Nine Things Every College Student Should Know About Money
You've Got To Have A Plan.
You need to create a financial plan. A financial plan is a roadmap that outlines where you are and where you are going financially. One would think mapping out your financial life would be a huge undertaking, but it is actually quite simple. A financial plan only has two sides that need to be managed. That is revenue vs. debt. Making it even more simple, it's money coming in versus money going out. The secret to financial success can be summed up in one sentence. SPEND LESS THAN YOU MAKE. That's it! Spend less than you make and you will be financially successful.
Hey, You Got A Dollar I Can Borrow?
Anytime you use someone else's money to purchase something you are borrowing and it must be repaid. Borrowing has been around since the beginning of time. The reason entities will allow you to borrow is because they make a profit from loaning you money. With that in mind, it is almost always best to pay cash when making a purchase. Interest NOT paid equals money saved. In other words, "Cash is Cool" and should always be your first choice when making a purchase.
Charge !!!
Another type of credit is called "revolving". As the word revolving infers, there is no end. You make payments at the interest and credit limit offered in an open-ended financial relationship. Understanding credit cards is no simple matter. Always remember if you pay your balance in full every month, there are no penalty or interest charges. It's just like using cash and many people prefer to carry a credit card rather than large sums of cash. The problem comes in when you don't pay your balance in full.
They Are Watching.
Don't get freaked out about it because we're all being watched. "They" are the credit bureaus and they're watching how you handle money. They know who you are. They know what your personal information is and they know whether or not you're handling money properly. So, if you have a checking account, they know about it. If you have a credit card in your name, they know about it. If you have a car loan, they know about it. And, if you make a mistake, they will know about it.

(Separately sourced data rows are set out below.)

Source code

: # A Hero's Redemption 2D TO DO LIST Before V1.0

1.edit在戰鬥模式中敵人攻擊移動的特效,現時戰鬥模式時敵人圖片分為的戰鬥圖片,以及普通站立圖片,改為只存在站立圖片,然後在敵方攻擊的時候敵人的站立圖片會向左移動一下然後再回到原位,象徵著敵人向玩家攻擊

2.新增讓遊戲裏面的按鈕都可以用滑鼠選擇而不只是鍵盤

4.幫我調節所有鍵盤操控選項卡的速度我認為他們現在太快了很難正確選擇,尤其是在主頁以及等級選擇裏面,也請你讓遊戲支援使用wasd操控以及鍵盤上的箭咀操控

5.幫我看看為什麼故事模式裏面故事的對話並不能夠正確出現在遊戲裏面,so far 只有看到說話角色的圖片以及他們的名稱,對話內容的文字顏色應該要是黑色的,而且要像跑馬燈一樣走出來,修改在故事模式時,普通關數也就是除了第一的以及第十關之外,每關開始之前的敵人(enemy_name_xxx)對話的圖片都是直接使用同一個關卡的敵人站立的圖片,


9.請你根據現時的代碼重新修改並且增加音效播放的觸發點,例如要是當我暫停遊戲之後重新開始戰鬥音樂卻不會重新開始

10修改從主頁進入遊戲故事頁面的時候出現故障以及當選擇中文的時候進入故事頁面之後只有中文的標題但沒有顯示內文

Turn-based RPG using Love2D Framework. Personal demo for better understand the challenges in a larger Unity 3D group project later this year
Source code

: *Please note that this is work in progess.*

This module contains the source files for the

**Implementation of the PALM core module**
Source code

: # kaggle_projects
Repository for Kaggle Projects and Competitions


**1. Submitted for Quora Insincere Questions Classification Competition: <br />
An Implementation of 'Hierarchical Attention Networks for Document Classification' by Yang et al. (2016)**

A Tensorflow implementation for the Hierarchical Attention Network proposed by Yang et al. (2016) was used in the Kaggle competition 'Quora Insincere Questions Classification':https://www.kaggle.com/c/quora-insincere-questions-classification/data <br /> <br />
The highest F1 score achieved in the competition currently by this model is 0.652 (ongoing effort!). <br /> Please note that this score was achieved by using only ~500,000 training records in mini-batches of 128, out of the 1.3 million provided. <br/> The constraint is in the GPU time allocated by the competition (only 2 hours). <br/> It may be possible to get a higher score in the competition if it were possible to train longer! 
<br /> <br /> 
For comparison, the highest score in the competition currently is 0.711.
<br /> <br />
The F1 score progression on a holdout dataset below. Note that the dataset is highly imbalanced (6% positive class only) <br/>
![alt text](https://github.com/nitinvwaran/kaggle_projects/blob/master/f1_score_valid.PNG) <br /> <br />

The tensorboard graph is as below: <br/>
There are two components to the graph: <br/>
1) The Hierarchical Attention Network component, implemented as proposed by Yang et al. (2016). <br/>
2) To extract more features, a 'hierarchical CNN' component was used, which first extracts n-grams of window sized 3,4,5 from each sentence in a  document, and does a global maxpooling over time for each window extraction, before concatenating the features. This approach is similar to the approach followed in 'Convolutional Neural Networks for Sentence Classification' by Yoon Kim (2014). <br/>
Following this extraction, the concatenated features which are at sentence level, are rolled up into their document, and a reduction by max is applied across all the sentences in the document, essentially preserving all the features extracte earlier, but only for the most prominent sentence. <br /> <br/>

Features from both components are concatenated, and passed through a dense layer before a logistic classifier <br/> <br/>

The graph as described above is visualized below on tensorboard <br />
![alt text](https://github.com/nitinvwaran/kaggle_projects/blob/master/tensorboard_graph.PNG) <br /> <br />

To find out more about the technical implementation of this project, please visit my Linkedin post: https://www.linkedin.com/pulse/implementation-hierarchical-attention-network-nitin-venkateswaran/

If It Sounds Too Good To Be True..
It is human nature that all of us want to get rich quick. That's who we are. We want to go into the store, buy the lottery ticket, hit the lottery and walk out a millionaire. The reality is that statistically speaking you have a better chance of walking across campus and being struck by lightning than actually winning the lottery.
Appearances Can Be Deceiving.
You typically only bring home 65% to 70% of what you make. If your gross earning is $1,000, you will only bring home (net) about $650-$700 of that money. That is what you should make your plan around.
The Most Important Bill You Need to Pay Is Yourself.
Consider yourself as an expense. When you put together that financial plan and you're putting down your needs, the top line of who you need to pay should be yourself. Take a percentage of your income (a lot of people like to use ten percent) and you'll find that you can live just as well on 90% of your income as you do off of 100%. Take that percentage and put it away into some interest bearing vehicle and don't touch it. Let it grow.
The Younger, The Better.
Each one of you has going for you the single greatest factor in the creation of wealth. It doesn't matter who you are, who your family is, how much money Mommy and Daddy has, how much money you have in your pocket right now or what kind of car your drive. It's time. . . . . . the fact that you're young. The fact that you're young puts you in a position to create tremendous amounts of wealth. It's called the Rule of 70.
So You Want To Be A Millionaire?
The Rule of 70 is this. You take money and put it into some type of an interest bearing vehicle and then you take the amount of interest being earned on that money and divide it into 70. As an example, use ten percent. So, if your money is earning ten percent interest, you divide ten percent into 70 and that means that your money is going to double every seven years. The earlier you start the more chance your money is going to have to double.